I hadn’t left the house in over a month.
“When I go out there now…I don’t know what will happen next,” I said.
“When I leave the house I don’t know what will happen next,” said Sam.
“But I did! If I messed up, I always had a second chance…”
“What happened to you Sara was something not of this world. But you’re back in this world now and in this world there are no second chances.”
“I know it doesn’t make sense…but I felt safe in the reset.”
“If you’re waiting for life to be safe, you’ll never live.”
“I just…I can’t go out there not knowing. Anything could happen.”
“But that’s what makes life great. Yes sometimes it’s bad. But sometimes…sometimes it’s good beyond your imagination. The first time we met was chance.”
“It wasn’t.”
“What do you mean?”
“We didn’t meet on the original day. I ran into you about ten years into the reset. And I set up our ‘chance’ meet.”

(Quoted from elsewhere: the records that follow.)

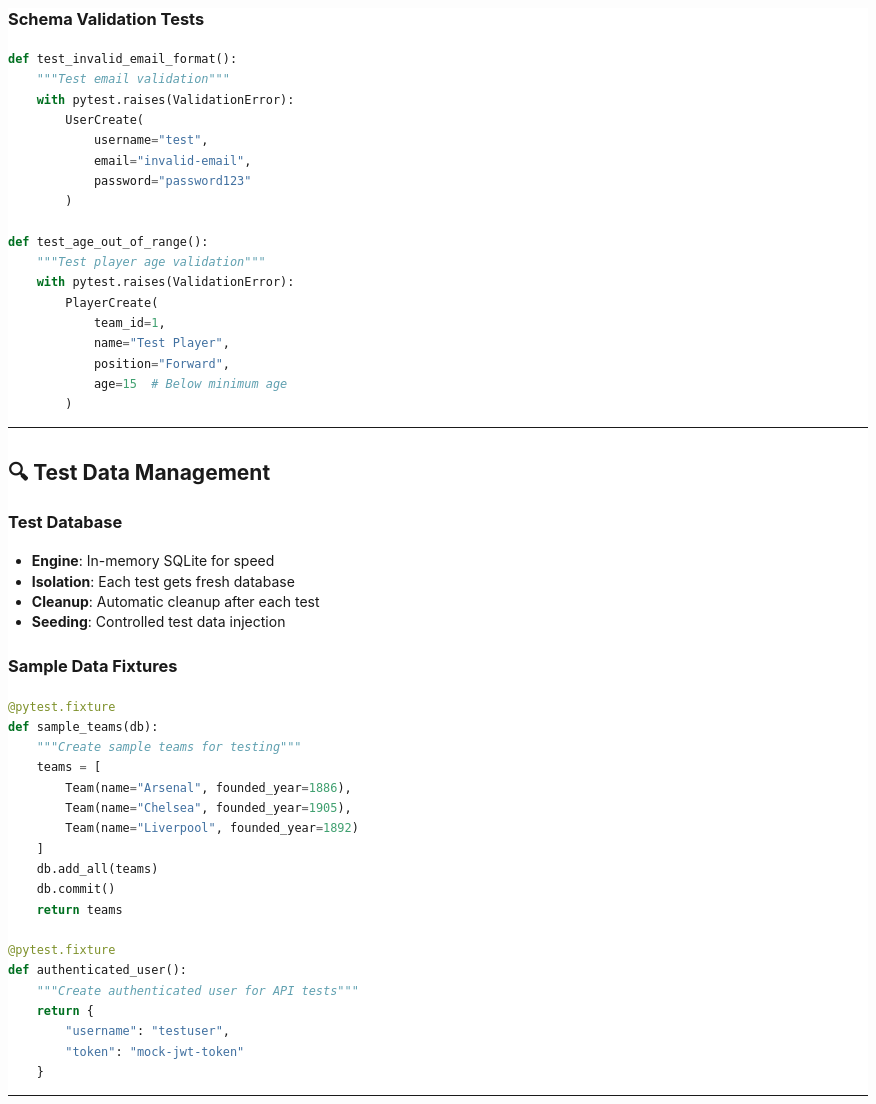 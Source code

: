 ### Schema Validation Tests
```python
def test_invalid_email_format():
    """Test email validation"""
    with pytest.raises(ValidationError):
        UserCreate(
            username="test",
            email="invalid-email",
            password="password123"
        )

def test_age_out_of_range():
    """Test player age validation"""
    with pytest.raises(ValidationError):
        PlayerCreate(
            team_id=1,
            name="Test Player",
            position="Forward",
            age=15  # Below minimum age
        )
```

---

## 🔍 Test Data Management

### Test Database
- **Engine**: In-memory SQLite for speed
- **Isolation**: Each test gets fresh database
- **Cleanup**: Automatic cleanup after each test
- **Seeding**: Controlled test data injection

### Sample Data Fixtures
```python
@pytest.fixture
def sample_teams(db):
    """Create sample teams for testing"""
    teams = [
        Team(name="Arsenal", founded_year=1886),
        Team(name="Chelsea", founded_year=1905),
        Team(name="Liverpool", founded_year=1892)
    ]
    db.add_all(teams)
    db.commit()
    return teams

@pytest.fixture
def authenticated_user():
    """Create authenticated user for API tests"""
    return {
        "username": "testuser",
        "token": "mock-jwt-token"
    }
```

---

He stared at me for a long moment.
“I don’t care. What matters is that we did meet. What matters is what is.”
“Before there was nothing that ‘was.’ No matter what I did, the day reset and you were gone. But you…everything can just as easily be gone even without the reset. I can’t go out there. It’s too risky. Please, stay here. With me.”
Sam looked at me sadly.
“Sara, you’re asking me to stop living. I love you…but I can’t do that.”
###
You’re asking me to stop living.
His words echoed in my mind, long after he was gone.
I’d been trapped in a world that didn’t change, in a life in which I couldn’t live.
Now I was trapped living in a world that constantly changed, in which I was too afraid to live.